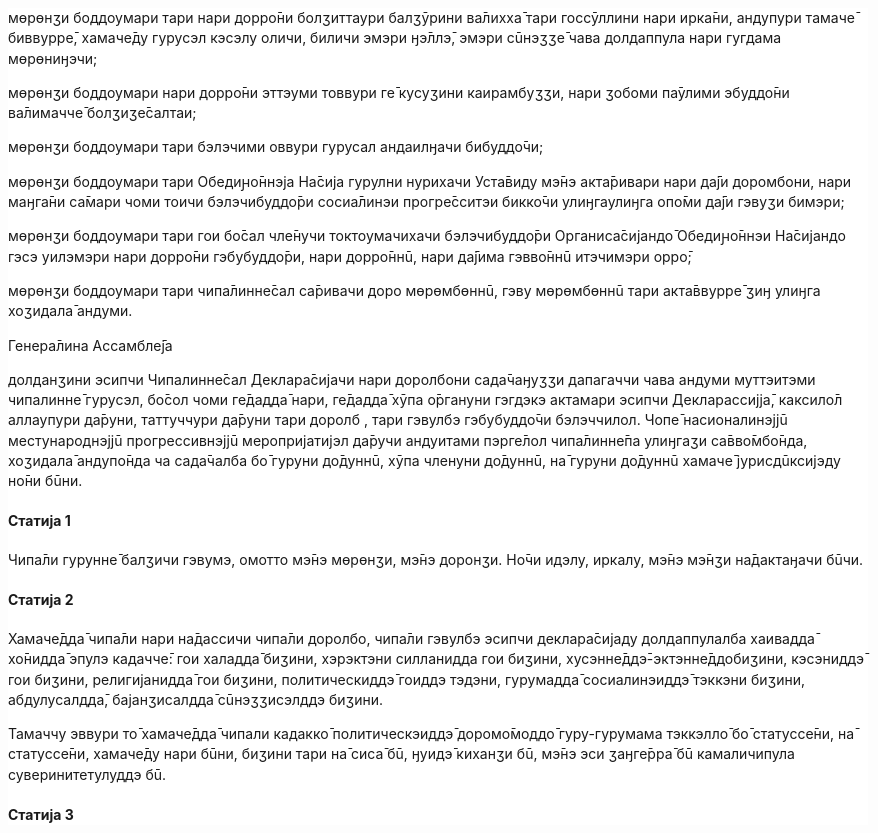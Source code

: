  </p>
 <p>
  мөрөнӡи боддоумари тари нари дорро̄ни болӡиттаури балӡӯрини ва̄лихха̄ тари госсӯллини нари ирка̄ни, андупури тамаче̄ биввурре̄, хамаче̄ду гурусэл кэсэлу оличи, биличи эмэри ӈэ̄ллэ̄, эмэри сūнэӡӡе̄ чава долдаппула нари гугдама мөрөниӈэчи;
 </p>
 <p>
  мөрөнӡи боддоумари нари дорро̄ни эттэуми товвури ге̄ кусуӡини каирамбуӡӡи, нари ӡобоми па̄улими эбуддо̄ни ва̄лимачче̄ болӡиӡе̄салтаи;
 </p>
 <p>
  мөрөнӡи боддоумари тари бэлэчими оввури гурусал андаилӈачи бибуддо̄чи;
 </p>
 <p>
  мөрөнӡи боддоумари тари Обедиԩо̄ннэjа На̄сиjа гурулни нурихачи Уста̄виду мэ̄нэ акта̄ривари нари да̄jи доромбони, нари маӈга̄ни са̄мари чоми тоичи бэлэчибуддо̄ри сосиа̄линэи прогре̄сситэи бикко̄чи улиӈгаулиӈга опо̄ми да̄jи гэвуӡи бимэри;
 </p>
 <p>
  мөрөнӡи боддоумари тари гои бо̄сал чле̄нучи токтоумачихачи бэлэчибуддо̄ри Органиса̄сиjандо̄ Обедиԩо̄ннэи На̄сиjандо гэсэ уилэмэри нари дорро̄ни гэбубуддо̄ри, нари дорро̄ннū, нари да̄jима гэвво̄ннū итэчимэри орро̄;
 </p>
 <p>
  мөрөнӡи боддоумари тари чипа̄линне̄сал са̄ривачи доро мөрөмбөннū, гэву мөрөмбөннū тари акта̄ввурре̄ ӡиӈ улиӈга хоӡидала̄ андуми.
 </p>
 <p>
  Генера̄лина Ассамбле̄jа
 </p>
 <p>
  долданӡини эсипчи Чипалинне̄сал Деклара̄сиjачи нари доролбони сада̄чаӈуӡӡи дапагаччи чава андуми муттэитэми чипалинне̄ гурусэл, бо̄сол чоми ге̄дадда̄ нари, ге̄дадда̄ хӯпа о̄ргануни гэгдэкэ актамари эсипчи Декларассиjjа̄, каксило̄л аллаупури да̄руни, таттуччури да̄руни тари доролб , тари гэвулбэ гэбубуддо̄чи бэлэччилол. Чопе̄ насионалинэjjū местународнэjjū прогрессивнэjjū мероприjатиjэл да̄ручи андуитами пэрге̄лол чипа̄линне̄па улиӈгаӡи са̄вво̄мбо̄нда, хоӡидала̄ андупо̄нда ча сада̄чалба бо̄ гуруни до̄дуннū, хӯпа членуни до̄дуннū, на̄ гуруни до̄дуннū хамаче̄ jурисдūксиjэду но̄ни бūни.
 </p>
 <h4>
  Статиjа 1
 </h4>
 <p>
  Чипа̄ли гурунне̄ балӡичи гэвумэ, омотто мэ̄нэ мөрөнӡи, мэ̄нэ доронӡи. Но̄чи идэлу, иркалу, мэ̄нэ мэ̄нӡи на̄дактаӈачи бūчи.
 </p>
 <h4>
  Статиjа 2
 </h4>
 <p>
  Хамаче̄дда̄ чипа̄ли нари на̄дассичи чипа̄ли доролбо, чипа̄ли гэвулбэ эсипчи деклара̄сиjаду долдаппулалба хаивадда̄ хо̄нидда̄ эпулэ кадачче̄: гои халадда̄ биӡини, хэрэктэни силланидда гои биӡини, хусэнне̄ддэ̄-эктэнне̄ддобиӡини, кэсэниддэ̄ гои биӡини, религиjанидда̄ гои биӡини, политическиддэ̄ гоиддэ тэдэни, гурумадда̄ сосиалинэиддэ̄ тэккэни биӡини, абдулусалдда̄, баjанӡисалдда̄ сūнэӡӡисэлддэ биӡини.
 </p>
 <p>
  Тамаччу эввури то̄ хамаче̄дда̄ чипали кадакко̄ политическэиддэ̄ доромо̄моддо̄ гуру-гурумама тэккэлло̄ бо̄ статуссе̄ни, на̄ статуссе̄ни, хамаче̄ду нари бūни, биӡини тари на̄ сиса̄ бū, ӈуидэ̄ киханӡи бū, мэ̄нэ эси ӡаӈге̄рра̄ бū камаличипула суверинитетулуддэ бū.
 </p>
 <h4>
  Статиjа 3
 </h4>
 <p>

--

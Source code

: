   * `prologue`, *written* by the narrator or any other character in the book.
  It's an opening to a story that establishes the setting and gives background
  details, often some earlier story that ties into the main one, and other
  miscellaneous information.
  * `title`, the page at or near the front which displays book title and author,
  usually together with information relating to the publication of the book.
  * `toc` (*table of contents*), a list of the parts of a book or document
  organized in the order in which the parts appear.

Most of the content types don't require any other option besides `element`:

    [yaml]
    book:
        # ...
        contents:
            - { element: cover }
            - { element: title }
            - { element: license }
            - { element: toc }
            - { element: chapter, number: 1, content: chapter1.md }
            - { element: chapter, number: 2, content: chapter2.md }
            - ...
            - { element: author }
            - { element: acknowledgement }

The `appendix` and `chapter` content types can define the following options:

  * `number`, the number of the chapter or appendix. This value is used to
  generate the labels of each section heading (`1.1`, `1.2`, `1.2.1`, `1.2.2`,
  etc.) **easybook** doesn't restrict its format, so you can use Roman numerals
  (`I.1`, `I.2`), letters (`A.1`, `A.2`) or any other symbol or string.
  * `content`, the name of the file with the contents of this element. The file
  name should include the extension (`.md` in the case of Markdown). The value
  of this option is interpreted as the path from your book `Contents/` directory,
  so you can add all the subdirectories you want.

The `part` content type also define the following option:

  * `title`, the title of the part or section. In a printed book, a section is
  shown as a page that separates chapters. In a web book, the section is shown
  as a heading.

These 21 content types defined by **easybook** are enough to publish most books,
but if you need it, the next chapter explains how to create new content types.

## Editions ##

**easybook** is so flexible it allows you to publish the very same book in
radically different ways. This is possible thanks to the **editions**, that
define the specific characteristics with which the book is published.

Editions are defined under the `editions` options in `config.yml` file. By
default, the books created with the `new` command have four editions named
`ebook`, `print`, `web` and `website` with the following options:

Your objective: Return, with no change at all, every line in the entries above from the line containing "in the book." through the line containing "## Editions ##".

Answer to the problem:
:   * `prologue`, *written* by the narrator or any other character in the book.
  It's an opening to a story that establishes the setting and gives background
  details, often some earlier story that ties into the main one, and other
  miscellaneous information.
  * `title`, the page at or near the front which displays book title and author,
  usually together with information relating to the publication of the book.
  * `toc` (*table of contents*), a list of the parts of a book or document
  organized in the order in which the parts appear.

Most of the content types don't require any other option besides `element`:

    [yaml]
    book:
        # ...
        contents:
            - { element: cover }
            - { element: title }
            - { element: license }
            - { element: toc }
            - { element: chapter, number: 1, content: chapter1.md }
            - { element: chapter, number: 2, content: chapter2.md }
            - ...
            - { element: author }
            - { element: acknowledgement }

The `appendix` and `chapter` content types can define the following options:

  * `number`, the number of the chapter or appendix. This value is used to
  generate the labels of each section heading (`1.1`, `1.2`, `1.2.1`, `1.2.2`,
  etc.) **easybook** doesn't restrict its format, so you can use Roman numerals
  (`I.1`, `I.2`), letters (`A.1`, `A.2`) or any other symbol or string.
  * `content`, the name of the file with the contents of this element. The file
  name should include the extension (`.md` in the case of Markdown). The value
  of this option is interpreted as the path from your book `Contents/` directory,
  so you can add all the subdirectories you want.

The `part` content type also define the following option:

  * `title`, the title of the part or section. In a printed book, a section is
  shown as a page that separates chapters. In a web book, the section is shown
  as a heading.

These 21 content types defined by **easybook** are enough to publish most books,
but if you need it, the next chapter explains how to create new content types.

## Editions ##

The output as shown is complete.